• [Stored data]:

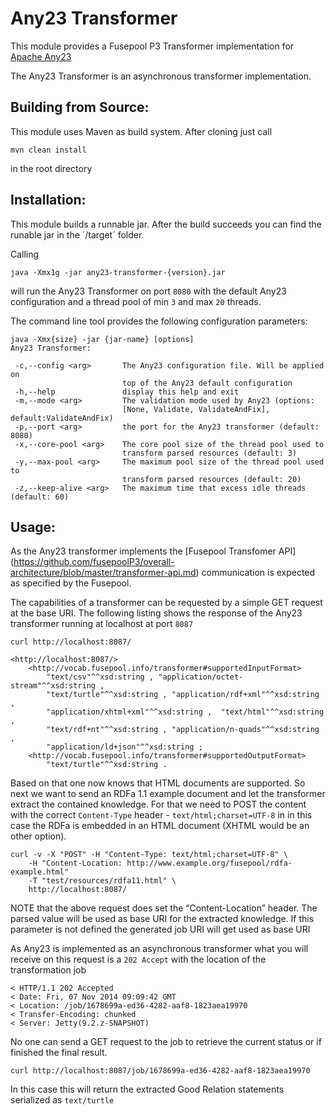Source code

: Any23 Transformer
=================

This module provides a Fusepool P3 Transformer implementation for 
[Apache Any23](any23.apache.org)

The Any23 Transformer is an asynchronous transformer implementation.

Building from Source:
---------------------

This module uses Maven as build system. After cloning just call

    mvn clean install

in the root directory


Installation:
-----

This module builds a runnable jar. After the build succeeds you can find the
runable jar in the ´/target´ folder.

Calling

    java -Xmx1g -jar any23-transformer-{version}.jar

will run the Any23 Transformer on port `8080` with the default Any23 configuration
and a thread pool of min `3` and max `20` threads.

The command line tool provides the following configuration parameters:

    java -Xmx{size} -jar {jar-name} [options]
    Any23 Transformer:
    
     -c,--config <arg>       The Any23 configuration file. Will be applied on
                             top of the Any23 default configuration
     -h,--help               display this help and exit
     -m,--mode <arg>         The validation mode used by Any23 (options:
                             [None, Validate, ValidateAndFix], default:ValidateAndFix)
     -p,--port <arg>         the port for the Any23 transformer (default: 8080)
     -x,--core-pool <arg>    The core pool size of the thread pool used to
                             transform parsed resources (default: 3)
     -y,--max-pool <arg>     The maximum pool size of the thread pool used to
                             transform parsed resources (default: 20)
     -z,--keep-alive <arg>   The maximum time that excess idle threads (default: 60)

Usage:
-----

As the Any23 transformer implements the [Fusepool Transfomer API]
(https://github.com/fusepoolP3/overall-architecture/blob/master/transformer-api.md) 
communication is expected as specified by the Fusepool.

The capabilities of a transformer can be requested by a simple GET request at 
the base URI. The following listing shows the response of the Any23 transformer 
running at localhost at port `8087`

    curl http://localhost:8087/

    <http://localhost:8087/>
        <http://vocab.fusepool.info/transformer#supportedInputFormat>
            "text/csv"^^xsd:string , "application/octet-stream"^^xsd:string ,
            "text/turtle"^^xsd:string , "application/rdf+xml"^^xsd:string ,
            "application/xhtml+xml"^^xsd:string ,  "text/html"^^xsd:string ,
            "text/rdf+nt"^^xsd:string , "application/n-quads"^^xsd:string ,
            "application/ld+json"^^xsd:string ;
        <http://vocab.fusepool.info/transformer#supportedOutputFormat>
            "text/turtle"^^xsd:string .

Based on that one now knows that HTML documents are supported. So next we want 
to send an RDFa 1.1 example document and let the transformer extract the 
contained knowledge. For that we need to POST the content with the correct
`Content-Type` header - `text/html;charset=UTF-8` in in this case the 
RDFa is embedded in an HTML document (XHTML would be an other option). 

    curl -v -X "POST" -H "Content-Type: text/html;charset=UTF-8" \
        -H "Content-Location: http://www.example.org/fusepool/rdfa-example.html" 
        -T "test/resources/rdfa11.html" \
        http://localhost:8087/

NOTE that the above request does set the “Content-Location” header. The parsed 
value will be used as base URI for the extracted knowledge. If this parameter 
is not defined the generated job URI will get used as base URI

As Any23 is implemented as an asynchronous transformer what you will receive on 
this request is a `202 Accept` with the location of the transformation job

    < HTTP/1.1 202 Accepted
    < Date: Fri, 07 Nov 2014 09:09:42 GMT
    < Location: /job/1678699a-ed36-4282-aaf8-1823aea19970
    < Transfer-Encoding: chunked
    < Server: Jetty(9.2.z-SNAPSHOT)

No one can send a GET request to the job to retrieve the current status or if 
finished the final result.

    curl http://localhost:8087/job/1678699a-ed36-4282-aaf8-1823aea19970

In this case this will return the extracted Good Relation statements 
serialized as `text/turtle`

• [TASK BRIEF]: Could you retype all the entries above exactly, without the pictures?

• [ANSWER]:
Source code

: Any23 Transformer
=================

This module provides a Fusepool P3 Transformer implementation for 
[Apache Any23](any23.apache.org)

The Any23 Transformer is an asynchronous transformer implementation.

Building from Source:
---------------------

This module uses Maven as build system. After cloning just call

    mvn clean install

in the root directory


Installation:
-----

This module builds a runnable jar. After the build succeeds you can find the
runable jar in the ´/target´ folder.

Calling

    java -Xmx1g -jar any23-transformer-{version}.jar

will run the Any23 Transformer on port `8080` with the default Any23 configuration
and a thread pool of min `3` and max `20` threads.

The command line tool provides the following configuration parameters:

    java -Xmx{size} -jar {jar-name} [options]
    Any23 Transformer:
    
     -c,--config <arg>       The Any23 configuration file. Will be applied on
                             top of the Any23 default configuration
     -h,--help               display this help and exit
     -m,--mode <arg>         The validation mode used by Any23 (options:
                             [None, Validate, ValidateAndFix], default:ValidateAndFix)
     -p,--port <arg>         the port for the Any23 transformer (default: 8080)
     -x,--core-pool <arg>    The core pool size of the thread pool used to
                             transform parsed resources (default: 3)
     -y,--max-pool <arg>     The maximum pool size of the thread pool used to
                             transform parsed resources (default: 20)
     -z,--keep-alive <arg>   The maximum time that excess idle threads (default: 60)

Usage:
-----

As the Any23 transformer implements the [Fusepool Transfomer API]
(https://github.com/fusepoolP3/overall-architecture/blob/master/transformer-api.md) 
communication is expected as specified by the Fusepool.

The capabilities of a transformer can be requested by a simple GET request at 
the base URI. The following listing shows the response of the Any23 transformer 
running at localhost at port `8087`

    curl http://localhost:8087/

    <http://localhost:8087/>
        <http://vocab.fusepool.info/transformer#supportedInputFormat>
            "text/csv"^^xsd:string , "application/octet-stream"^^xsd:string ,
            "text/turtle"^^xsd:string , "application/rdf+xml"^^xsd:string ,
            "application/xhtml+xml"^^xsd:string ,  "text/html"^^xsd:string ,
            "text/rdf+nt"^^xsd:string , "application/n-quads"^^xsd:string ,
            "application/ld+json"^^xsd:string ;
        <http://vocab.fusepool.info/transformer#supportedOutputFormat>
            "text/turtle"^^xsd:string .

Based on that one now knows that HTML documents are supported. So next we want 
to send an RDFa 1.1 example document and let the transformer extract the 
contained knowledge. For that we need to POST the content with the correct
`Content-Type` header - `text/html;charset=UTF-8` in in this case the 
RDFa is embedded in an HTML document (XHTML would be an other option). 

    curl -v -X "POST" -H "Content-Type: text/html;charset=UTF-8" \
        -H "Content-Location: http://www.example.org/fusepool/rdfa-example.html" 
        -T "test/resources/rdfa11.html" \
        http://localhost:8087/

NOTE that the above request does set the “Content-Location” header. The parsed 
value will be used as base URI for the extracted knowledge. If this parameter 
is not defined the generated job URI will get used as base URI

As Any23 is implemented as an asynchronous transformer what you will receive on 
this request is a `202 Accept` with the location of the transformation job

    < HTTP/1.1 202 Accepted
    < Date: Fri, 07 Nov 2014 09:09:42 GMT
    < Location: /job/1678699a-ed36-4282-aaf8-1823aea19970
    < Transfer-Encoding: chunked
    < Server: Jetty(9.2.z-SNAPSHOT)

No one can send a GET request to the job to retrieve the current status or if 
finished the final result.

    curl http://localhost:8087/job/1678699a-ed36-4282-aaf8-1823aea19970

In this case this will return the extracted Good Relation statements 
serialized as `text/turtle`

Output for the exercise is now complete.